Problem description:
Lines in the listing below that contain the string "story" are to be found and copied.

──────── Material for this exercise ────────

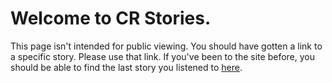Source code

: # Welcome to CR Stories.  

This page isn't intended for public viewing.
You should have gotten a link to a specific story.  Please use that link.
If you've been to the site before, you should be able to find the last story you listened to [here](https://sharptopco.github.io/crstories/index.html).
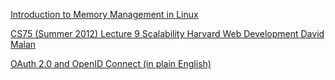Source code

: [Introduction to Memory Management in Linux](https://www.youtube.com/watch?v=7aONIVSXiJ8)

[CS75 (Summer 2012) Lecture 9 Scalability Harvard Web Development David Malan](https://youtu.be/-W9F__D3oY4)

[OAuth 2.0 and OpenID Connect (in plain English)](https://www.youtube.com/watch?v=996OiexHze0)
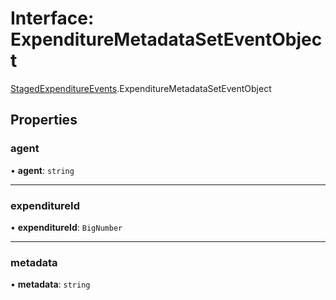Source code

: # Interface: ExpenditureMetadataSetEventObject

[StagedExpenditureEvents](../modules/StagedExpenditureEvents.md).ExpenditureMetadataSetEventObject

## Properties

### agent

• **agent**: `string`

___

### expenditureId

• **expenditureId**: `BigNumber`

___

### metadata

• **metadata**: `string`
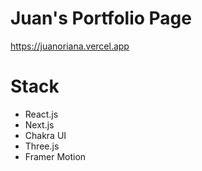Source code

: # Juan's Portfolio Page

https://juanoriana.vercel.app

# Stack
* React.js
* Next.js
* Chakra UI 
* Three.js 
* Framer Motion 
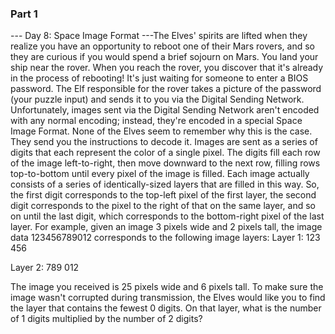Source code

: ### Part 1

--- Day 8: Space Image Format ---The Elves' spirits are lifted when they realize you have an opportunity to reboot one of their Mars rovers, and so they are curious if you would spend a brief sojourn on Mars. You land your ship near the rover.
When you reach the rover, you discover that it's already in the process of rebooting! It's just waiting for someone to enter a BIOS password. The Elf responsible for the rover takes a picture of the password (your puzzle input) and sends it to you via the Digital Sending Network.
Unfortunately, images sent via the Digital Sending Network aren't encoded with any normal encoding; instead, they're encoded in a special Space Image Format.  None of the Elves seem to remember why this is the case. They send you the instructions to decode it.
Images are sent as a series of digits that each represent the color of a single pixel.  The digits fill each row of the image left-to-right, then move downward to the next row, filling rows top-to-bottom until every pixel of the image is filled.
Each image actually consists of a series of identically-sized layers that are filled in this way. So, the first digit corresponds to the top-left pixel of the first layer, the second digit corresponds to the pixel to the right of that on the same layer, and so on until the last digit, which corresponds to the bottom-right pixel of the last layer.
For example, given an image 3 pixels wide and 2 pixels tall, the image data 123456789012 corresponds to the following image layers:
Layer 1: 123
         456

Layer 2: 789
         012

The image you received is 25 pixels wide and 6 pixels tall.
To make sure the image wasn't corrupted during transmission, the Elves would like you to find the layer that contains the fewest 0 digits.  On that layer, what is the number of 1 digits multiplied by the number of 2 digits?
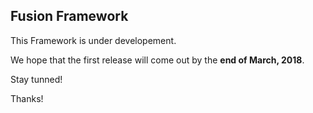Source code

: ## Fusion Framework

This Framework is under developement. 

We hope that the first release will come out by the **end of March, 2018**.

Stay tunned!

Thanks!
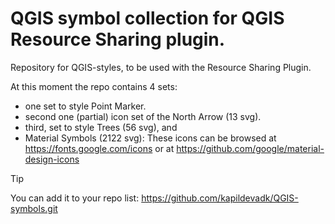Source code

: # QGIS symbol collection for QGIS Resource Sharing plugin. 

Repository for QGIS-styles, to be used with the Resource Sharing Plugin.

At this moment the repo contains 4 sets:

- one set to style Point Marker.
- second one (partial) icon set of the North Arrow (13 svg).
- third, set to style Trees (56 svg), and
- Material Symbols (2122 svg): These icons can be browsed at https://fonts.google.com/icons or at https://github.com/google/material-design-icons

> [!TIP]
> You can add it to your repo list: https://github.com/kapildevadk/QGIS-symbols.git
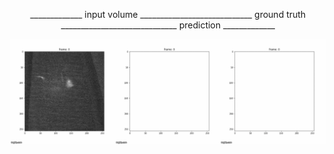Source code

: <p align="center">
  _____________ input volume ____________________________ ground truth _____________________________ prediction _____________
</p>

![Alt Text](https://github.com/cweo/3DElegansTracking/blob/master/yey.gif)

────────

Task solution:
You should have gotten a link to a specific story.  Please use that link.
If you've been to the site before, you should be able to find the last story you listened to [here](https://sharptopco.github.io/crstories/index.html).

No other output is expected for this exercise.